[Data excerpts]
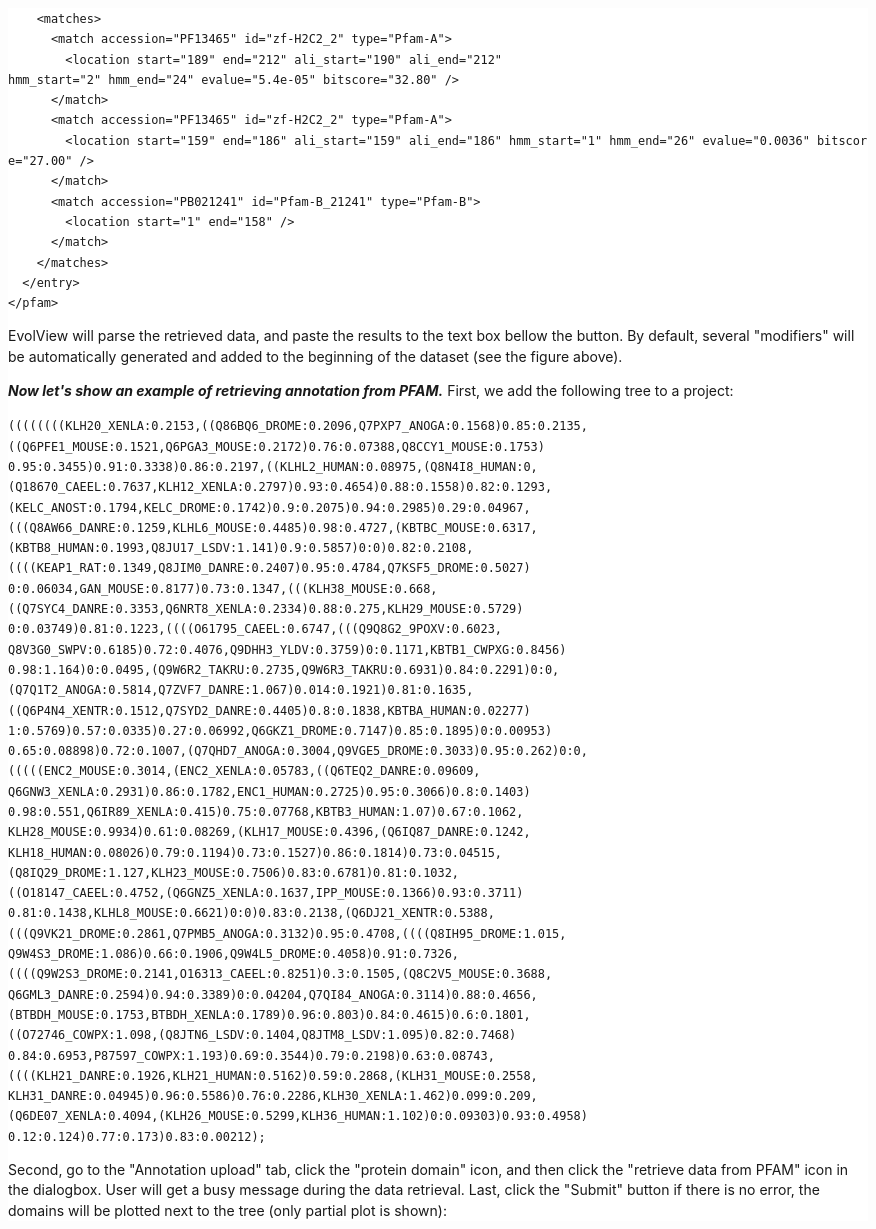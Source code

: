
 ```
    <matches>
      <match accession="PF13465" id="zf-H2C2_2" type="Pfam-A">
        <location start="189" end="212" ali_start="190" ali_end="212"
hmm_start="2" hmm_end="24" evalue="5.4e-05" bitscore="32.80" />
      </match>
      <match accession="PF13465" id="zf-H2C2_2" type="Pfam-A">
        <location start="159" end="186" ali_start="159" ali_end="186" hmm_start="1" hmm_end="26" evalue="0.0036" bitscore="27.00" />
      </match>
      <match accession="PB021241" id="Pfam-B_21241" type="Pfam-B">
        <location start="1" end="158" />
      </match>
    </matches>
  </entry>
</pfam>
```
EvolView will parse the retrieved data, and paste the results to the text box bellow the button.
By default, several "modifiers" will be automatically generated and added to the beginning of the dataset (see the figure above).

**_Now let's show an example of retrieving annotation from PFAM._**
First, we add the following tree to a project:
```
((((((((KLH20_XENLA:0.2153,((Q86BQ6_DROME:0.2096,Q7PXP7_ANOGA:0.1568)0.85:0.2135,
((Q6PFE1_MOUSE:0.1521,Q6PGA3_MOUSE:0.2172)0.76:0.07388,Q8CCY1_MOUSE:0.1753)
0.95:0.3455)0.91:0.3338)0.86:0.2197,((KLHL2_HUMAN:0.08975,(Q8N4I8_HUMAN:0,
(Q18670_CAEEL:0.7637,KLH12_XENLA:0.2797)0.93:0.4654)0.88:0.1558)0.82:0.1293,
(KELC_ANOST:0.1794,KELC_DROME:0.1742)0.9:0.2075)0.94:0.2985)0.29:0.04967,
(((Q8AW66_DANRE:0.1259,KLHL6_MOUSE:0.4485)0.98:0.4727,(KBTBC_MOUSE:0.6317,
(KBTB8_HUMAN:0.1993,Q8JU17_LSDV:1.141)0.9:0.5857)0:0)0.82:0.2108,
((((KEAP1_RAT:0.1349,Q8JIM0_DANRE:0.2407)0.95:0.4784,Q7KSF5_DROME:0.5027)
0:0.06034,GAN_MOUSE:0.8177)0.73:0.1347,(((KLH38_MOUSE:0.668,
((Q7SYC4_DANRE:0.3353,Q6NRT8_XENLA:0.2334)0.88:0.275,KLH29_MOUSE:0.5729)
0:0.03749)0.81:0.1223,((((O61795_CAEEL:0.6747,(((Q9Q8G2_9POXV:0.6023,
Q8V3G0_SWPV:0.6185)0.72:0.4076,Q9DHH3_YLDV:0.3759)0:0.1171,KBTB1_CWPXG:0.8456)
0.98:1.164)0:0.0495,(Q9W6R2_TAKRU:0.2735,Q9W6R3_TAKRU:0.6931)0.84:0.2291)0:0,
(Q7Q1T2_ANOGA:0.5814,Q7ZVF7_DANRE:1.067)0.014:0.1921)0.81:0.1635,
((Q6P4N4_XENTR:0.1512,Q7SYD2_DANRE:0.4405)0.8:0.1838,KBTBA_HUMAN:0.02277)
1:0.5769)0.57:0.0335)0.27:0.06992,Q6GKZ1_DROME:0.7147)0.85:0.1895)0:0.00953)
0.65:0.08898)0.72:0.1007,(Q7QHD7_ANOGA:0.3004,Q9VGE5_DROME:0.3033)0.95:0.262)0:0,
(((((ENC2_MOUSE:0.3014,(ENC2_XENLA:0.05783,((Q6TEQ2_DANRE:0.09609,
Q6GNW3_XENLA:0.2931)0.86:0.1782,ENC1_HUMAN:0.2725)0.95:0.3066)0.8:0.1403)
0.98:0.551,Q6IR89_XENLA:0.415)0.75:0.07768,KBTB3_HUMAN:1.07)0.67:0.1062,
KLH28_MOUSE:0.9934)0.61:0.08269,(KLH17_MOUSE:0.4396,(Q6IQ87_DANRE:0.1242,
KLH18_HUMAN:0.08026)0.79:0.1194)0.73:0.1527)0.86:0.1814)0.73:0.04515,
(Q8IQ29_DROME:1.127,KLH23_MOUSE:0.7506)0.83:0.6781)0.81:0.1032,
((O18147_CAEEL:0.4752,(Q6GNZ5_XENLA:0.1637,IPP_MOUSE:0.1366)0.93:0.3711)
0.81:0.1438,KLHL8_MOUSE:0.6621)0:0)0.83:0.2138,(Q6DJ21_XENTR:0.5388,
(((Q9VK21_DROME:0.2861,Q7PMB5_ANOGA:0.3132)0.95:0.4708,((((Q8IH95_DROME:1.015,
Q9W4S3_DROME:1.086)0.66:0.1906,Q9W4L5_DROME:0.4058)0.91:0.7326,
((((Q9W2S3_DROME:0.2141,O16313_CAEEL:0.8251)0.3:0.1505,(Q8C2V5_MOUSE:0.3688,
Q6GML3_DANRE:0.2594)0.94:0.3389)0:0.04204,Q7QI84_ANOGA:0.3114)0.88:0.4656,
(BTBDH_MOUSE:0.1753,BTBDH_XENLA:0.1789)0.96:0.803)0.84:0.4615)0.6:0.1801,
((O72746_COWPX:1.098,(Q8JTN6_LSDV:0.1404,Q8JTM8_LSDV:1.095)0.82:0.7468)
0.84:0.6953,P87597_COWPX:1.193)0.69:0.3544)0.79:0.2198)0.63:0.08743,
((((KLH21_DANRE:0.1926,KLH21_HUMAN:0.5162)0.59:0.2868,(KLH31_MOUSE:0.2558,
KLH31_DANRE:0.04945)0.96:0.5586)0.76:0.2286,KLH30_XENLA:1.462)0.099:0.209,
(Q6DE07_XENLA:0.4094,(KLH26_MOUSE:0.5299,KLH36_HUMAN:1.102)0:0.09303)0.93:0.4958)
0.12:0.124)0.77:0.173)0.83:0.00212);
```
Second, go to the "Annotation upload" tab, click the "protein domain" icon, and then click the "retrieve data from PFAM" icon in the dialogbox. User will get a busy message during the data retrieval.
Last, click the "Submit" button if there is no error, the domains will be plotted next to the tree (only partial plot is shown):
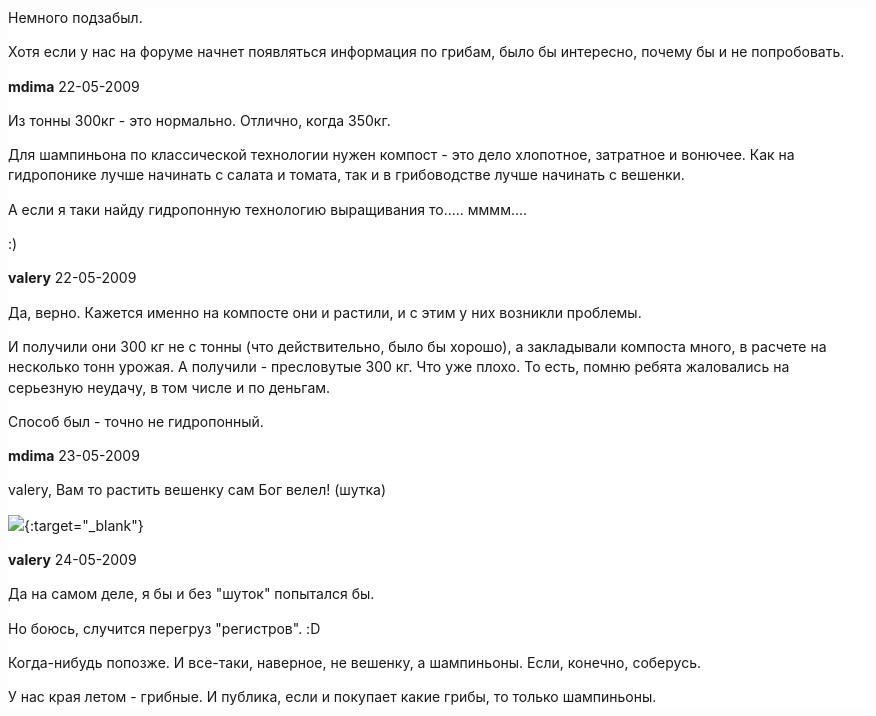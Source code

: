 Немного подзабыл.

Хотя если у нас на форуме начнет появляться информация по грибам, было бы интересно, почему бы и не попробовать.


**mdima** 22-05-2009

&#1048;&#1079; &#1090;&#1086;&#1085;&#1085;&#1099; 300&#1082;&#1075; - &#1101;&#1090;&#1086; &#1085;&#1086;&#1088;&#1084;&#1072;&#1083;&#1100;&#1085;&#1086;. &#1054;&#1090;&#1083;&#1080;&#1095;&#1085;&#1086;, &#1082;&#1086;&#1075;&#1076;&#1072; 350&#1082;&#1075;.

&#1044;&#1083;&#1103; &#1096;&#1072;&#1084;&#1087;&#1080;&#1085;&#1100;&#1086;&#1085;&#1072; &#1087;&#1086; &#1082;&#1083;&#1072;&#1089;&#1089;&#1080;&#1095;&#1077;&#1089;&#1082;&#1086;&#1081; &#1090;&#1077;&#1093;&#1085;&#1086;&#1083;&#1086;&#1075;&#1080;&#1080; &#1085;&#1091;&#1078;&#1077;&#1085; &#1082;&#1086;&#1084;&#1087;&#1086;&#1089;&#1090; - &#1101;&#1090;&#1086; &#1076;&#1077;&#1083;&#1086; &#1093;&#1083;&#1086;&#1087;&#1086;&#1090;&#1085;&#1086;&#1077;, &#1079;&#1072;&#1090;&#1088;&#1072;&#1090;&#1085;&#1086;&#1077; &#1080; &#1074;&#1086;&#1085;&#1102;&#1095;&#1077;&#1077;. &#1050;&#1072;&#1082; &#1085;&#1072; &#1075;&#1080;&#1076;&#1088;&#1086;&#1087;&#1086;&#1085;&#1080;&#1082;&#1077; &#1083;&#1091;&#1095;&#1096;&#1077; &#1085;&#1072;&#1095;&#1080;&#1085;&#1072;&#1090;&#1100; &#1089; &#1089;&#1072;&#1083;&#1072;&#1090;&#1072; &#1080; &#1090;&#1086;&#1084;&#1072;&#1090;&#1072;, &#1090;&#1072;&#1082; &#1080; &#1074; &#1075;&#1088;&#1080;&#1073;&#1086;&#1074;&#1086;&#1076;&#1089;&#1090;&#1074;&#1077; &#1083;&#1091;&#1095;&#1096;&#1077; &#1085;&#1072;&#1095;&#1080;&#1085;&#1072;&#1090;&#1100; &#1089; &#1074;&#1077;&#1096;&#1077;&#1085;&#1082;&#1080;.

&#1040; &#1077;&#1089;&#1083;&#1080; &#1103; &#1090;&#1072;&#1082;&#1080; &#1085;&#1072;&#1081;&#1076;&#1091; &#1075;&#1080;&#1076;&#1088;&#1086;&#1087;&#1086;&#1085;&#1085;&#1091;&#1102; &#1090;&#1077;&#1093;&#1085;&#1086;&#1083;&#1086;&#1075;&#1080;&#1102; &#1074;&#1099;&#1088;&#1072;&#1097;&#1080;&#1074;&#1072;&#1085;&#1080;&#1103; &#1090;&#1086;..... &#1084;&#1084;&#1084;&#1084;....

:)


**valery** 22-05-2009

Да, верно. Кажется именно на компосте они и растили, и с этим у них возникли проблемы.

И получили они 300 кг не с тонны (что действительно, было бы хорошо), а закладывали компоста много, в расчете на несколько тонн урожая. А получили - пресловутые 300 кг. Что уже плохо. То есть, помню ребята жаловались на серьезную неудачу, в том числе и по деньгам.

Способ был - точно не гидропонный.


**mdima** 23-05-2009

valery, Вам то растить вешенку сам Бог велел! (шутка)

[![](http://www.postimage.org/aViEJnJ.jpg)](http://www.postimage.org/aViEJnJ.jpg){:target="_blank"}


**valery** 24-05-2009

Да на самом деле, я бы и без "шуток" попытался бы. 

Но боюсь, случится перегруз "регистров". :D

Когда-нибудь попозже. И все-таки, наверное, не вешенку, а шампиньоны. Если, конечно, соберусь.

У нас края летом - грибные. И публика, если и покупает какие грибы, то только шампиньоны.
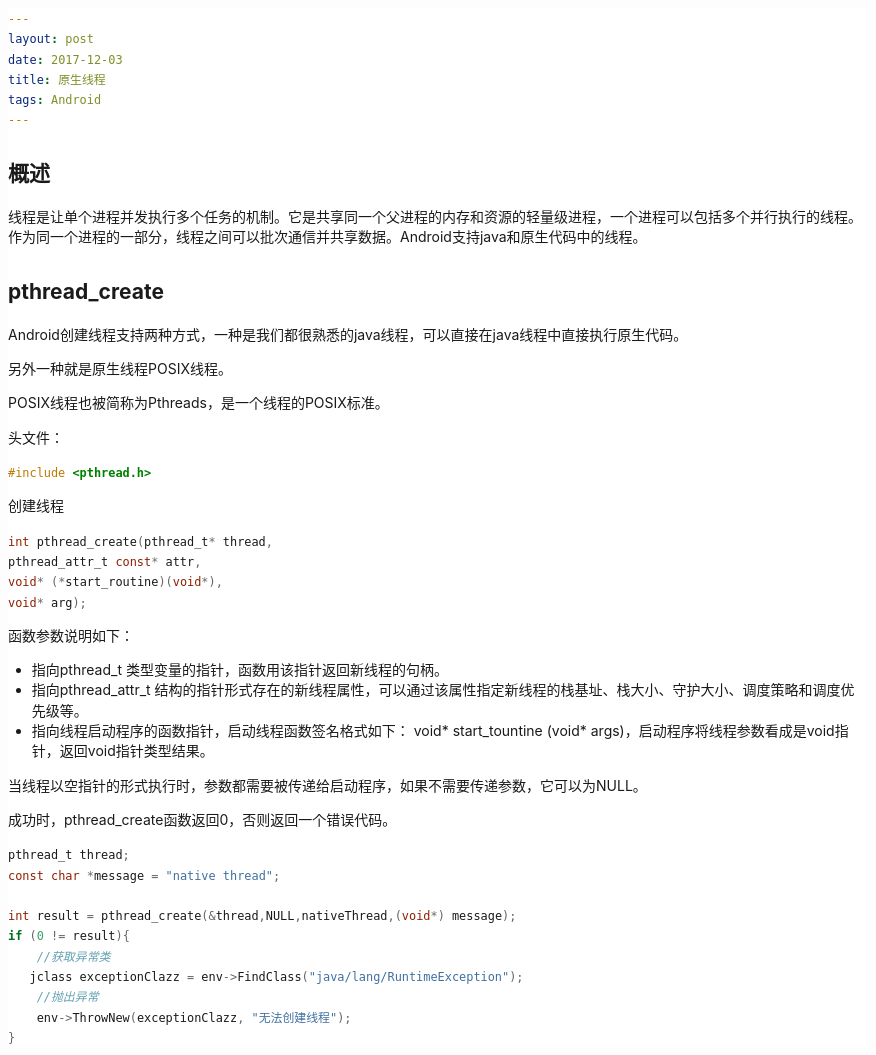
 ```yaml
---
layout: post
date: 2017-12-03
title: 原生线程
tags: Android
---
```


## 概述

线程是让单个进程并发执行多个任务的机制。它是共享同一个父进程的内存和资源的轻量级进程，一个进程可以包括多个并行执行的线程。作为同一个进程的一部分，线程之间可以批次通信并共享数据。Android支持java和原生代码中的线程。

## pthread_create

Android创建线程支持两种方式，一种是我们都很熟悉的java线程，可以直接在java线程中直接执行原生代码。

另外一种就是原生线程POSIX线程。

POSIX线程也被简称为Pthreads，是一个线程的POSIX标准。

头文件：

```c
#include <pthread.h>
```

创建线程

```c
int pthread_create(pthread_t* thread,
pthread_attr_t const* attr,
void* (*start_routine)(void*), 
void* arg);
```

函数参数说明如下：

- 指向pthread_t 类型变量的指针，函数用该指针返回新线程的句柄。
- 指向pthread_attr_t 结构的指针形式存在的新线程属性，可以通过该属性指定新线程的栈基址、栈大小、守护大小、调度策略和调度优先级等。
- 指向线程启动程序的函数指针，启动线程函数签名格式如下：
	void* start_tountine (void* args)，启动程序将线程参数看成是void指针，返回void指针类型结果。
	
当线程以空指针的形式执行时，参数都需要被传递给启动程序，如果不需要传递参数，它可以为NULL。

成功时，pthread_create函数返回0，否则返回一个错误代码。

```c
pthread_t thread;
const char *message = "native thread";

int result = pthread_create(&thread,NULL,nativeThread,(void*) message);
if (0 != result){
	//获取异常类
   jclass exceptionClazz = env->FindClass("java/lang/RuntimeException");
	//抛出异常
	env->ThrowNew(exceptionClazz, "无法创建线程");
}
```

TASK DESCRIPTION
When a line in the entries above holds the word "вешенку", add it to the count, then state only the count.

ANSWER TO THE EXERCISE
2